Craig Jack was warned yesterday that he had one last chance to avoid jail when he appeared at Aberdeen Sheriff Court and admitted committing his second drink-drive offence.
Sheriff Kenneth Stewart told the 26-year-old that he was incredibly lucky his stupidity didn’t kill anyone after he heard how Jack plunged his car into a field while extremely intoxicated.
And Sheriff Stewart said his only saving grace was the fact that after his accident Jack called the police to turn himself in.
The court heard that Jack had been on his way home to Peterhead from Aberdeen when he stopped in by a pub in Newburgh to use the toilet.
Solicitor Garry Sturrock said that his client thought it would have been rude of him to use the facilities without buying an alcoholic drink.
He said Jack then realised the football was being shown on the TV and had a few more to drink.
When he left the pub at around 11pm on July 9 this year he had 122 microgrammes of alcohol in 100 millilitres of breath in his system. The legal limit is 35mcg.

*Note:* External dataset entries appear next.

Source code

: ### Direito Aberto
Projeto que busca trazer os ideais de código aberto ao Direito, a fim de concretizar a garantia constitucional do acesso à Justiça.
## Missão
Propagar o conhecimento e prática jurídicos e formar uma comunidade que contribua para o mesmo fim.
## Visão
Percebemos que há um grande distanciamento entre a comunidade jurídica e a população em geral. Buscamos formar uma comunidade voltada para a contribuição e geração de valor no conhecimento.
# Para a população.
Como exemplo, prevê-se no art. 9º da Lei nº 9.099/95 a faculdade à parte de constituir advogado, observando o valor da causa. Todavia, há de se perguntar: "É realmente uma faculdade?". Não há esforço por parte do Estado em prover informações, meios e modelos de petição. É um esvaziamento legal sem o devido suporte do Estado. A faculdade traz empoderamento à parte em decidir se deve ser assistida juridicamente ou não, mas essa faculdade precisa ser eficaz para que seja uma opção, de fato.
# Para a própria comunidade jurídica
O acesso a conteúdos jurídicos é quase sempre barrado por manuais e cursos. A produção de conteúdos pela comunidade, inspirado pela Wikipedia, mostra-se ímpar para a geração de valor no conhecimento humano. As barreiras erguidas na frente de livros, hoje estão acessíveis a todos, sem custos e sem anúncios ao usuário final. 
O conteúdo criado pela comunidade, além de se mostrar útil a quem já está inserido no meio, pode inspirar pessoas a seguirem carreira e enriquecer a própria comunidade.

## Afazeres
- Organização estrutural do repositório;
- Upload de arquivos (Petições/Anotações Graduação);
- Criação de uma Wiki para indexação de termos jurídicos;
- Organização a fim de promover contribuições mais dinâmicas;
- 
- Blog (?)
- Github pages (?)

Mr Sturrock told the court that although his client knew he would be over the limit he thought he was in a fit state to drive as he was “not stumbling or blacking out”.
However, shortly after leaving Newburgh, Jack, now of Whitehills Court, Ellon, crashed his Ford Fiesta into a field off the B90003 Ellon to Colliston Road.
Fiscal depute Sally McAuley said that the police control room received a phone call from Jack shortly after 11pm stating that he had driven off the road and that he had been drinking alcohol.
She said when officers arrived he was still inside the car and was smelling strongly of alcohol.
Sentencing the shop worker, who previously admitted the offence when he appeared from custody, Sheriff Stewart said: “This is the sort of case where the starting point for any sheriff is to decide whether you are going to jail. Now you were something like three and a half times the limit, you think you are ok to drive but you go off the road. If there had been another car you could have killed them. What you did do that made a difference as far as I am concerned was to contact the police. From the beginning you were honest with the police and that’s why I am prepared to give you a chance.”
Jack was placed under supervision for a year and ordered to carry out 120 hours of unpaid work in the community within the next six months. This was imposed as a direct alternative to custody. He was also disqualified from driving for four years and his car, valued at £4,000, was confiscated.